### AVAILABLE DATA
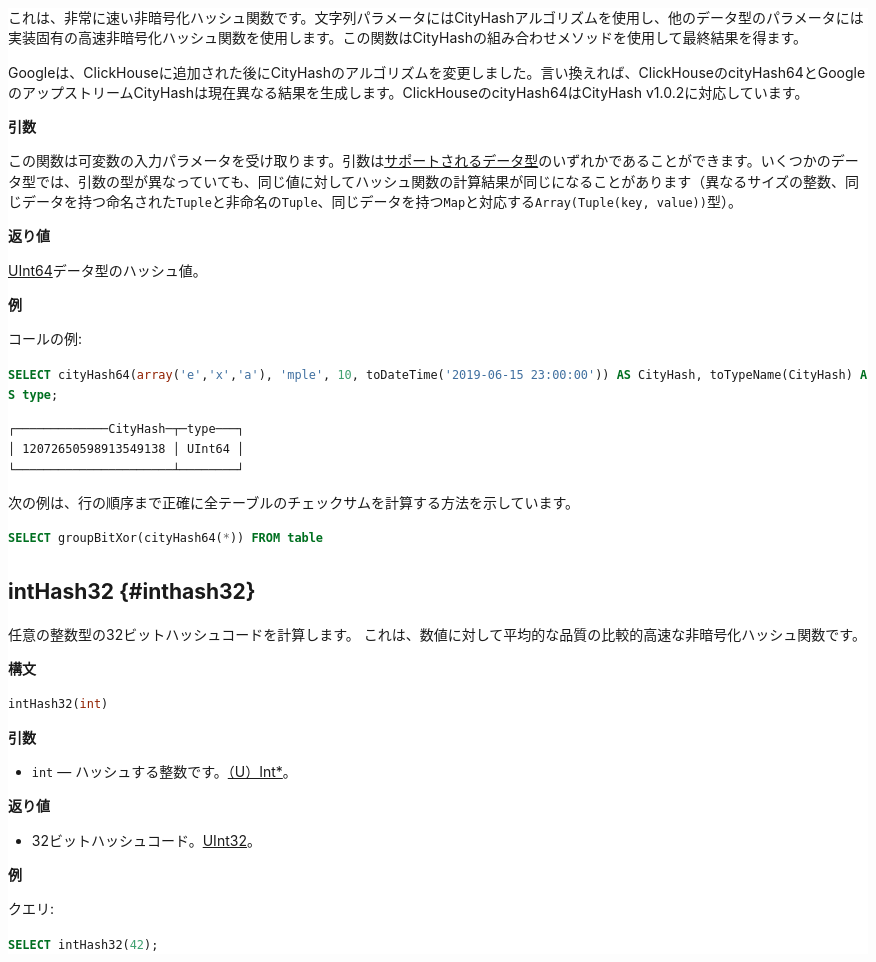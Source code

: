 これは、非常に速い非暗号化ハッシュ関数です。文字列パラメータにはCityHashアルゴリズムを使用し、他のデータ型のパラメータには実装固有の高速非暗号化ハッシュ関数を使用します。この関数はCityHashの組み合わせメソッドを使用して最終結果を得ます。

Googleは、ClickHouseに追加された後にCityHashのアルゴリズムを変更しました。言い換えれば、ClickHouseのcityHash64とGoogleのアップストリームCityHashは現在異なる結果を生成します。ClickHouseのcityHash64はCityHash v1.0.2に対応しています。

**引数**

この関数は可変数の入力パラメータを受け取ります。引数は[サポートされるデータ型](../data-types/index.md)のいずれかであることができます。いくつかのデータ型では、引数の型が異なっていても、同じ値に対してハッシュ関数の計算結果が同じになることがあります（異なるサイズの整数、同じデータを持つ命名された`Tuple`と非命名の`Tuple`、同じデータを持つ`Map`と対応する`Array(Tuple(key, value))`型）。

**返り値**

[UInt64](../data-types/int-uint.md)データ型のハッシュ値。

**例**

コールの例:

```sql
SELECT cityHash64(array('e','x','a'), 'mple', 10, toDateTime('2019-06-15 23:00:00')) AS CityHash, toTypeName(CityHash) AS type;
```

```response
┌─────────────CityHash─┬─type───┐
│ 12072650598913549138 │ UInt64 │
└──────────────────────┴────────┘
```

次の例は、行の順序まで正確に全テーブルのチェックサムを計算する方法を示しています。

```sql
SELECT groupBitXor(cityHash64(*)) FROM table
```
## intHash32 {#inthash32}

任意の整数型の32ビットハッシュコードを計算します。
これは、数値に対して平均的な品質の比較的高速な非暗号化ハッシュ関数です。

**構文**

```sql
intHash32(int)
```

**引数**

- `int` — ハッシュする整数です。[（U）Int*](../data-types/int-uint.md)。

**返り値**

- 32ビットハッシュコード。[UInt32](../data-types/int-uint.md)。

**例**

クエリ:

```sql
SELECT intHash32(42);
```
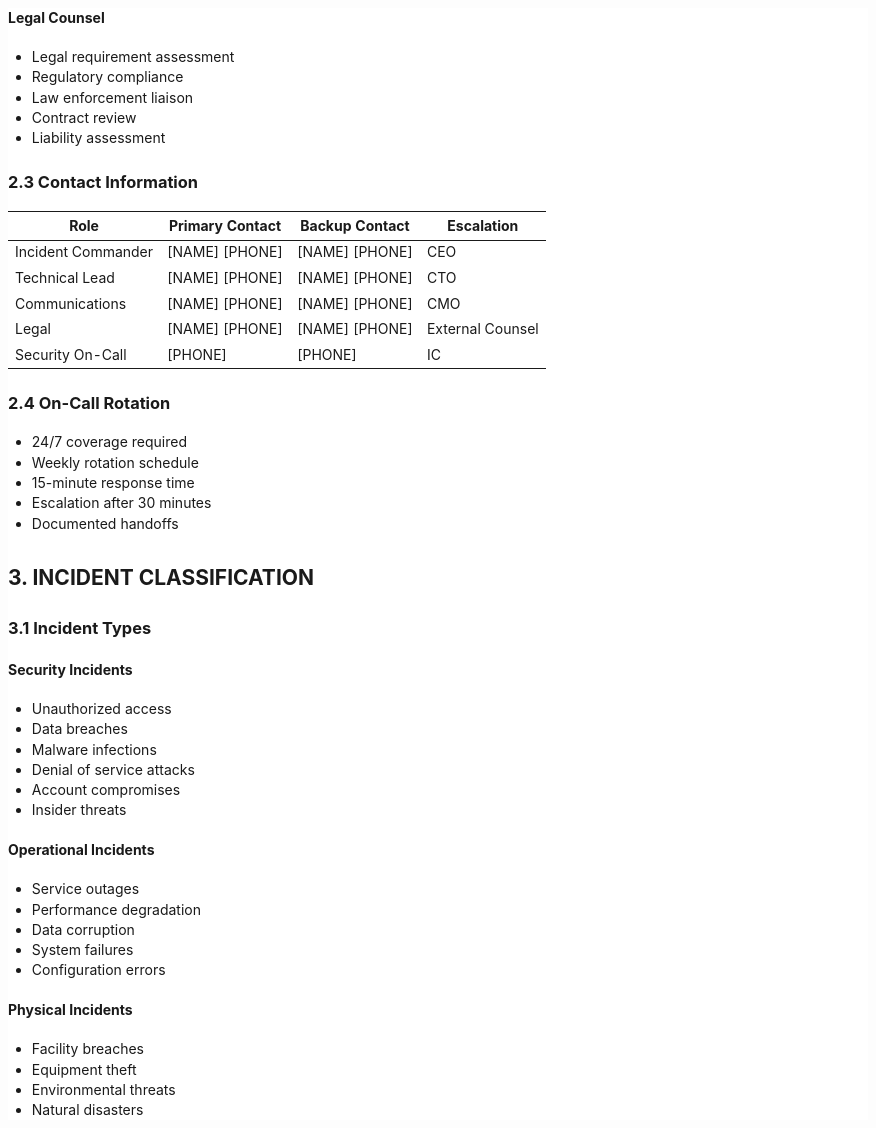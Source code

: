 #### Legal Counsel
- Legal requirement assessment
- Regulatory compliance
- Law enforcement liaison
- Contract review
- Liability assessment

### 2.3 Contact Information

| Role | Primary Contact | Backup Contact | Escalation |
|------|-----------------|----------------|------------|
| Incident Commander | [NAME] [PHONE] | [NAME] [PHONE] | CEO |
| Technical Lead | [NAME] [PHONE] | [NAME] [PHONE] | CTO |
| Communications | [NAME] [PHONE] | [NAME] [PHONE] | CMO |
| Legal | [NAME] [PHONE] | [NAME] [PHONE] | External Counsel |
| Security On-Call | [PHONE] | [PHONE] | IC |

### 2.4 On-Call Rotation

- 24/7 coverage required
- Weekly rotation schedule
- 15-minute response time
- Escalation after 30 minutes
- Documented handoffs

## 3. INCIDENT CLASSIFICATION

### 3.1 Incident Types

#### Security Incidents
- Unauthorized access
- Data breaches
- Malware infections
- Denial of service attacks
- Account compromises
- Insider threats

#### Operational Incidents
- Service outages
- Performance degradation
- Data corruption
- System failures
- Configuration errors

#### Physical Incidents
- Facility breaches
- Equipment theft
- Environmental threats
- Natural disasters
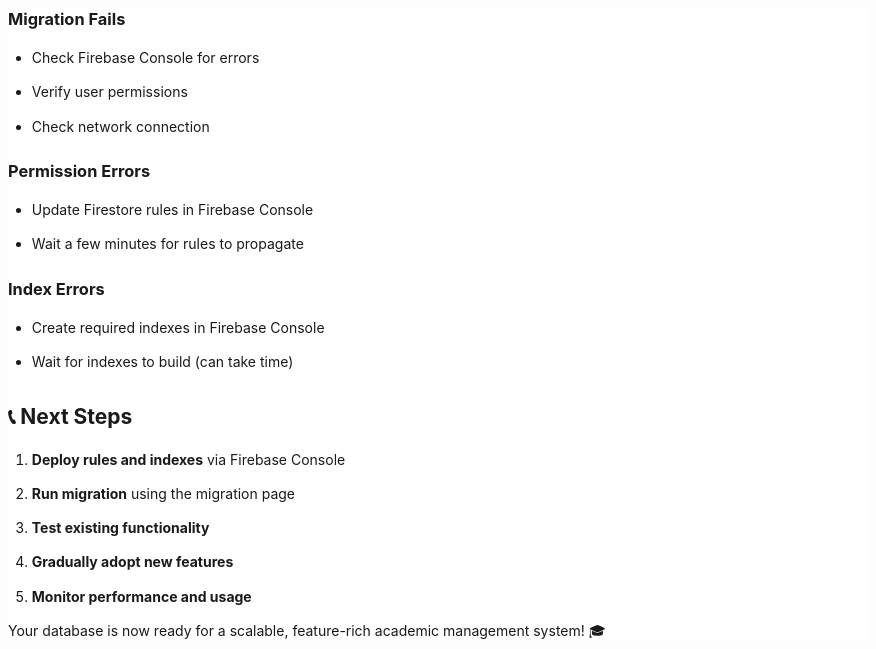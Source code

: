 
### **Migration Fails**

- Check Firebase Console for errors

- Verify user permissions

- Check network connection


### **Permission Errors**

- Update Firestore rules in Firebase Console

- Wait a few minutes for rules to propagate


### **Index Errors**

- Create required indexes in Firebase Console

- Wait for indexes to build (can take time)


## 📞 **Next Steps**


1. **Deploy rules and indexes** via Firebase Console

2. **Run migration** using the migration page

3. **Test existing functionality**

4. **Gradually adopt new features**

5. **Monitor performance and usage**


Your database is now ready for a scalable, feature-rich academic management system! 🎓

### WORK INSTRUCTION
The expected output is an exact copy of the lines from the one holding "### 2.4 On-Call Rotation" through the last line of the listing above, with the pictures omitted.

### SOLUTION BELOW
### 2.4 On-Call Rotation

- 24/7 coverage required
- Weekly rotation schedule
- 15-minute response time
- Escalation after 30 minutes
- Documented handoffs

## 3. INCIDENT CLASSIFICATION

### 3.1 Incident Types

#### Security Incidents
- Unauthorized access
- Data breaches
- Malware infections
- Denial of service attacks
- Account compromises
- Insider threats

#### Operational Incidents
- Service outages
- Performance degradation
- Data corruption
- System failures
- Configuration errors

#### Physical Incidents
- Facility breaches
- Equipment theft
- Environmental threats
- Natural disasters
Source code

: 
### **Migration Fails**

- Check Firebase Console for errors

- Verify user permissions

- Check network connection


### **Permission Errors**

- Update Firestore rules in Firebase Console

- Wait a few minutes for rules to propagate


### **Index Errors**

- Create required indexes in Firebase Console

- Wait for indexes to build (can take time)


## 📞 **Next Steps**


1. **Deploy rules and indexes** via Firebase Console

2. **Run migration** using the migration page

3. **Test existing functionality**

4. **Gradually adopt new features**

5. **Monitor performance and usage**


Your database is now ready for a scalable, feature-rich academic management system! 🎓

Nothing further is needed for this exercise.